Adelard Lionel "Abe" Brault (April 6, 1909 – February 13, 2007) was an American lawyer, naval veteran and Democratic politician who served multiple terms in the Virginia Senate.

== Early and family life ==
Born in Winsted, Connecticut, he was raised in Washington, D.C., graduating from Gonzaga High School in 1927, and then Columbus School of Law, affiliated with American University in 1933, during the Great Depression. Brault served in the U.S. Navy in the North Atlantic during World War II.

== Career ==
After his military service, Brault settled in Fairfax, Virginia, and represented insurance companies in his legal practice. He became active in the Democratic Party as well as the local bar association and was president of the Fairfax Bar Association when appointed to the Fairfax County Board of Supervisors in 1962. In 1965 Brault won election to the Virginia Senate, so that he and Omer Hirst both represented Fairfax County in the (multi-member) 24th senatorial district, and both were re-elected in 1967 and John N. Beall Jr. also added to the Fairfax county delegation following court decisions which required Virginia districts to represent roughly equal number of voters (contrary to the Byrd Organization redistrictings which led to under-representation in the growing northern Virginia suburbs of northern Virginia). Brault continued to win re-election, although the creation of single member districts for the 1971 election changed the number of his district to the 34th and he faced Republican opponents.

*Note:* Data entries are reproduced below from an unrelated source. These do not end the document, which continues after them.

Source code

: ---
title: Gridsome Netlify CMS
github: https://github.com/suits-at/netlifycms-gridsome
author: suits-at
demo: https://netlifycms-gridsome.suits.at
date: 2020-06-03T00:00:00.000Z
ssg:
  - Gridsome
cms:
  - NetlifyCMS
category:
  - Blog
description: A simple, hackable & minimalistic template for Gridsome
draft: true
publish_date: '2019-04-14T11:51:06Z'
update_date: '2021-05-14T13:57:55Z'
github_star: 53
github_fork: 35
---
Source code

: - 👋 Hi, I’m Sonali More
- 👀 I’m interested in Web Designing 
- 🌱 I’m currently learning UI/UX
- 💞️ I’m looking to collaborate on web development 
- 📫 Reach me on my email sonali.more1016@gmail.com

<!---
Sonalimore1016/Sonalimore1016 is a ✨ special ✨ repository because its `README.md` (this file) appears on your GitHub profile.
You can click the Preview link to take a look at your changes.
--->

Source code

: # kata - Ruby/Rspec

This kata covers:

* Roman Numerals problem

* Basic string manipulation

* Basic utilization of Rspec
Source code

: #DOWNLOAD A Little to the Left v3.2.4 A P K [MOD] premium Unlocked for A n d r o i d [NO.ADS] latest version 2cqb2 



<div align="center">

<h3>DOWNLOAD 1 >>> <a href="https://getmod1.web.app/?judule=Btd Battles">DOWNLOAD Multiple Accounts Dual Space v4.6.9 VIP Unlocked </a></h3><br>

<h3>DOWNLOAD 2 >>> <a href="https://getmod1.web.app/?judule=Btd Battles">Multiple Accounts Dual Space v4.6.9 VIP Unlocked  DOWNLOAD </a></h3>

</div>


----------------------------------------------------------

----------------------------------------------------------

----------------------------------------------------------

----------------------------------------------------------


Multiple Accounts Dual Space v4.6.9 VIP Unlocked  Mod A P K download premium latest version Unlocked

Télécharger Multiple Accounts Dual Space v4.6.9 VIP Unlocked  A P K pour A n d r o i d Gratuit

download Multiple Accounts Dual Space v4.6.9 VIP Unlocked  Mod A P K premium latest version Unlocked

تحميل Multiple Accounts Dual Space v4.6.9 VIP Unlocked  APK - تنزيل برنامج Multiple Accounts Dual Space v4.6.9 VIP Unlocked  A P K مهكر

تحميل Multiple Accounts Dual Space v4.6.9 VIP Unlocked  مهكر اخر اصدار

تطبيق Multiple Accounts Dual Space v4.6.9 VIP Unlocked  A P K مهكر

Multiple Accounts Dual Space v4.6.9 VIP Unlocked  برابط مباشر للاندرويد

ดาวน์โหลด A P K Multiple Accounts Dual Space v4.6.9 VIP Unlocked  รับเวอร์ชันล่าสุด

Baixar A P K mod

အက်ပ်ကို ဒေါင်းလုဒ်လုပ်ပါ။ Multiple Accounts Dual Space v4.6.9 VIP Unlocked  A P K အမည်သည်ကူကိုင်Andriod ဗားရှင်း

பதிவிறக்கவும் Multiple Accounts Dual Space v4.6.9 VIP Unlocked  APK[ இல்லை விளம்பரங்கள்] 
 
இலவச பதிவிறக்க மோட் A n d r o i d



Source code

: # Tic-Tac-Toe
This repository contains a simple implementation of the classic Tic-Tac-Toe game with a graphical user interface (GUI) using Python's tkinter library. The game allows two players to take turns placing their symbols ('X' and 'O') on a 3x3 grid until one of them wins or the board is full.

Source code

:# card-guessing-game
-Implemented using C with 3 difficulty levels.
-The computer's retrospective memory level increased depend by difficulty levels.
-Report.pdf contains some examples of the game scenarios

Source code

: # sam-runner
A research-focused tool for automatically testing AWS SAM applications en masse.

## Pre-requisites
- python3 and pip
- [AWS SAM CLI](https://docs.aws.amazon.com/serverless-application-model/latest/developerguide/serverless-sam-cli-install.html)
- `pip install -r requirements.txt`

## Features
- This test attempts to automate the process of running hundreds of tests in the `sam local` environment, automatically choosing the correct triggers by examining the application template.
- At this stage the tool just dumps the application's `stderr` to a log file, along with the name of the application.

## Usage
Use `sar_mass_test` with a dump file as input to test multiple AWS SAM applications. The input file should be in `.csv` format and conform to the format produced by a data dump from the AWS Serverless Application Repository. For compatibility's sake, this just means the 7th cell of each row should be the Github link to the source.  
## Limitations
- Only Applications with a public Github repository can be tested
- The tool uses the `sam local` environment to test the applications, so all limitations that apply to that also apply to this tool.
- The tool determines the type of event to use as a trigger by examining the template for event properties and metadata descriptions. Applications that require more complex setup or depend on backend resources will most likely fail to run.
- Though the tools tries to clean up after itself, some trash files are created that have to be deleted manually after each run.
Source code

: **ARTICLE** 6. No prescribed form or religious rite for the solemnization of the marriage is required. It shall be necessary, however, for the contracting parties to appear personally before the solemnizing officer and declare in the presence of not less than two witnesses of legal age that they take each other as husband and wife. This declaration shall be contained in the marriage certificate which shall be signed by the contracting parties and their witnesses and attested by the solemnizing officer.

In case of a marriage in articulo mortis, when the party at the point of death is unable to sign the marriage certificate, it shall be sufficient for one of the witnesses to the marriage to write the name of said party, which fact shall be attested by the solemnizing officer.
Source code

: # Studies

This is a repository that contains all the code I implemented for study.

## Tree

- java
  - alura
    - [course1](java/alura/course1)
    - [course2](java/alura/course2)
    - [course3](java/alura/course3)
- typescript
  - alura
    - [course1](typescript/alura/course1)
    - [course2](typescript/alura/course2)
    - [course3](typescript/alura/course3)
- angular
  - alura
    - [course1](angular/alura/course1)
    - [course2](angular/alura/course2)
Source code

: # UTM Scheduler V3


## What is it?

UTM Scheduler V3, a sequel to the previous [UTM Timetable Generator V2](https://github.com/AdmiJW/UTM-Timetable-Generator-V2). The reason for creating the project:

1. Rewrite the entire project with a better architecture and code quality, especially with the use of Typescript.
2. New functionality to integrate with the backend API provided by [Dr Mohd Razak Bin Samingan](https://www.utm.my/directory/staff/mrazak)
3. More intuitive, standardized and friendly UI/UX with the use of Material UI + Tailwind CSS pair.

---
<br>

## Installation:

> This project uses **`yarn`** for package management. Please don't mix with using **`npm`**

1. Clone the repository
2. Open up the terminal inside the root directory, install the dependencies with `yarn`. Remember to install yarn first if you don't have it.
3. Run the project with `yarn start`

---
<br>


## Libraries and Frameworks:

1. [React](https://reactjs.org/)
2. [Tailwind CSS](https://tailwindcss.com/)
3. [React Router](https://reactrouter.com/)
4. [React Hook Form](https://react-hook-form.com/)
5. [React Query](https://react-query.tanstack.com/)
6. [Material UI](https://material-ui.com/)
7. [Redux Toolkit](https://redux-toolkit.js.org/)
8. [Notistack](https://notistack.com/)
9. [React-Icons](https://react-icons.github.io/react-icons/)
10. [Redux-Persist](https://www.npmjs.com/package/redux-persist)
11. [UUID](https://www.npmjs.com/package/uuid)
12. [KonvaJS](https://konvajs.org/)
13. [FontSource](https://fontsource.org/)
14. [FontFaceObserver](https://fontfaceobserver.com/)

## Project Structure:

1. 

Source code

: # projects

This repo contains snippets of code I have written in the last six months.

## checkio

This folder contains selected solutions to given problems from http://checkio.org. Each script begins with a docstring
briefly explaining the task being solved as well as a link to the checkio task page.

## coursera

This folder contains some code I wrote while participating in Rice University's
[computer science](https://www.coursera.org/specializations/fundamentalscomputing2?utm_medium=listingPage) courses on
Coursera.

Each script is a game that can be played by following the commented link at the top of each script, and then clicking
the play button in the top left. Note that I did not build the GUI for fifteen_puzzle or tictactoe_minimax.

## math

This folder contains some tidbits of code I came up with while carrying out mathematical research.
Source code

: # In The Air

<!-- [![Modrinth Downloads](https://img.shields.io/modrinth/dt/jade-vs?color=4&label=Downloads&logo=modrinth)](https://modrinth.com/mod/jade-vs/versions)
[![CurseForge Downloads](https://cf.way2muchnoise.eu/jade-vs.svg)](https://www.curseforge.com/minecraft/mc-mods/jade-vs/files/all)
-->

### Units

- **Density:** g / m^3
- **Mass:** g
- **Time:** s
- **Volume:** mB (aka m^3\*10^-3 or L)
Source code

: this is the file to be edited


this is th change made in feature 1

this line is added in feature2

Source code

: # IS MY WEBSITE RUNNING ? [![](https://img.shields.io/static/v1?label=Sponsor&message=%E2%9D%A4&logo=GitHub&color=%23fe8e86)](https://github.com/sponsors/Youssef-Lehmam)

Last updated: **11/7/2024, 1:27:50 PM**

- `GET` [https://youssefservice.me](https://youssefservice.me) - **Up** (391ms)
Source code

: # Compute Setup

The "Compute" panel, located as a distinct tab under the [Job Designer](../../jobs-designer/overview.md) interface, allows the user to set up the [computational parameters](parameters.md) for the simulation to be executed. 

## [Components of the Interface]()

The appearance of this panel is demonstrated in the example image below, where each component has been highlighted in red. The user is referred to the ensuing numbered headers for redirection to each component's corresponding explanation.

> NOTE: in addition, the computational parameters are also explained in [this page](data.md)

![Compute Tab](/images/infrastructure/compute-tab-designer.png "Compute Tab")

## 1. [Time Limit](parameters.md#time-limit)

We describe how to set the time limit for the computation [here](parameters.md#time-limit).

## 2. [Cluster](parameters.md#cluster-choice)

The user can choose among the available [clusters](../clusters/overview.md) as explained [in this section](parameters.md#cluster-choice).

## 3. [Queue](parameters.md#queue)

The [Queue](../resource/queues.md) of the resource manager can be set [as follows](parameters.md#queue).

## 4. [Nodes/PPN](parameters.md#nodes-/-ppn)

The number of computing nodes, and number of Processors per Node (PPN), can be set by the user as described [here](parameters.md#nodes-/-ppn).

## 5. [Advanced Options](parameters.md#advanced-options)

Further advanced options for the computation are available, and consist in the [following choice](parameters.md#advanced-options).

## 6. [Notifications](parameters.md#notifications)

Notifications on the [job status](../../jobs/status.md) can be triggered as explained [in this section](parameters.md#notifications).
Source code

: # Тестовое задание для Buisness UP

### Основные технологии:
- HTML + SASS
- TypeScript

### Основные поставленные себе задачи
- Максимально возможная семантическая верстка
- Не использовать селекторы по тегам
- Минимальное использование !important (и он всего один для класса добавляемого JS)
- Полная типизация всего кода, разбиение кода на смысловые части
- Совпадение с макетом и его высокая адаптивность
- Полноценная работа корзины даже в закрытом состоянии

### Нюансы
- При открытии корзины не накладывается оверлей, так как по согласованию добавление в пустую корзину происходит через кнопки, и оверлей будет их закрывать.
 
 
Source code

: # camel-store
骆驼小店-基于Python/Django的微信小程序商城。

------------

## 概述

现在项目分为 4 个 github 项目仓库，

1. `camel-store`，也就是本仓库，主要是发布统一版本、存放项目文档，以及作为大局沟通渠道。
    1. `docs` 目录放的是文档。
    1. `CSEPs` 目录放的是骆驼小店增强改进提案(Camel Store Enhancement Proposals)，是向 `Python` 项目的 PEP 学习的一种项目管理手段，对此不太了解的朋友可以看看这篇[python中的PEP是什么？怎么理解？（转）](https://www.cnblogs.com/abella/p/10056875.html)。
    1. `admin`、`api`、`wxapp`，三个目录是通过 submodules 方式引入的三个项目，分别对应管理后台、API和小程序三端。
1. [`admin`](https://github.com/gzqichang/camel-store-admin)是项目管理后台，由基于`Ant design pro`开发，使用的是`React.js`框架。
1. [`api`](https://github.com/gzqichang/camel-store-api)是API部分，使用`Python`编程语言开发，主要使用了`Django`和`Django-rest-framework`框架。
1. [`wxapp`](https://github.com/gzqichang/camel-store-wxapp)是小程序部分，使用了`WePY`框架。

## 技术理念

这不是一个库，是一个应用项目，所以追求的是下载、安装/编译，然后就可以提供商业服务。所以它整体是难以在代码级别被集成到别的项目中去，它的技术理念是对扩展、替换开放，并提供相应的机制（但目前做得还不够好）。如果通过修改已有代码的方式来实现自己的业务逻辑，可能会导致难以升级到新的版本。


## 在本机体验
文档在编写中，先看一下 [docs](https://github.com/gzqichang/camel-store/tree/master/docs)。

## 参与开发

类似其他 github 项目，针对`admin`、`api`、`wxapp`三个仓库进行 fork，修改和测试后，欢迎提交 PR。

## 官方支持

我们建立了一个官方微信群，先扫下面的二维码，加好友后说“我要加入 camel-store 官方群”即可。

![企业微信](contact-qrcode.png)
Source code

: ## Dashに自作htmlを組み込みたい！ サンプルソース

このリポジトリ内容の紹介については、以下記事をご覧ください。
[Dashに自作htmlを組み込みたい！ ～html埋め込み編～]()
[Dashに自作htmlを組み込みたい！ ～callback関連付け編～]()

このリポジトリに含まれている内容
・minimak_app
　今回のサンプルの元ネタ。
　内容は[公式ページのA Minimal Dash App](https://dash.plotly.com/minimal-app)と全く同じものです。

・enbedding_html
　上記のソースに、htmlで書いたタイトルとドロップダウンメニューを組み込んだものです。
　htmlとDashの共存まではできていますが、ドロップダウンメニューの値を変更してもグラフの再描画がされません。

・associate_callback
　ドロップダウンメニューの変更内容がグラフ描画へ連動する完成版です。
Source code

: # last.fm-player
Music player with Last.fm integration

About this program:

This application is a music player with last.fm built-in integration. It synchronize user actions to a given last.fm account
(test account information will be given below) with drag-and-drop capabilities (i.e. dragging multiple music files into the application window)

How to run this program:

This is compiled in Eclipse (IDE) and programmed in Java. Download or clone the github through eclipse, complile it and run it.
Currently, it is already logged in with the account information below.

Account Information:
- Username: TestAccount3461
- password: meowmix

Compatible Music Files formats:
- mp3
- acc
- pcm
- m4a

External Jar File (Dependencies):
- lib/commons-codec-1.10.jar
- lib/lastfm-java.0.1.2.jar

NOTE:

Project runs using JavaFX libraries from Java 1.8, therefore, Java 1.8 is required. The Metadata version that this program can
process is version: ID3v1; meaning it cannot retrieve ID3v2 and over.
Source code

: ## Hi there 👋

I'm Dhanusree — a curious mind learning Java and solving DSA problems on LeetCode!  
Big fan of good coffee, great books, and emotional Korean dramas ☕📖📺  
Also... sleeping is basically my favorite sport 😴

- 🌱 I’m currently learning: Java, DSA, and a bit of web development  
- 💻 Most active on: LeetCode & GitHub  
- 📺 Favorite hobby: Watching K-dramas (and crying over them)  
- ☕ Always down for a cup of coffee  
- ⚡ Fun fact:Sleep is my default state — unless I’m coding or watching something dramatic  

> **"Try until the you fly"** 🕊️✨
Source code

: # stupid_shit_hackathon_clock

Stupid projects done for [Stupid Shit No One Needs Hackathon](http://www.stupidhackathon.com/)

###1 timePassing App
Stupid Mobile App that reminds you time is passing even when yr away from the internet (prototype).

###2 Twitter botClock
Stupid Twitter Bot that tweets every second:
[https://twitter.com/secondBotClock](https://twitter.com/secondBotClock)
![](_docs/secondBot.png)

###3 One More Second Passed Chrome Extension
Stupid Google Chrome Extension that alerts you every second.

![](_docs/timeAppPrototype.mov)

Fellow Democratic state senators elected Brault as their majority leader in 1976, but he only held that position for four years, succeeded by fellow (but more conservative) Democrat Hunter Andrews of the state's Hampton Roads region in 1980. Although sometimes at odds with fellow Fairfax Democrat Clive DuVal, Brault cooperated extensively with fellow state senator Omer Hirst to construct the Dulles Toll Road, which was completed in 1984 and officially renamed to honor both men in 1991 (although the lengthy name never became popular among commuters). However, his state senate seat was captured by Republican John W. Russell in 1985, as he narrowly defeated Democrat Emilie F. Miller, who then narrowly defeated him in 1987. Though Brault expected to move to Florida after announcing his pending retirement in 1983, he remained near his family in Virginia, and Governor Chuck Robb appointed him to the State Board of Education.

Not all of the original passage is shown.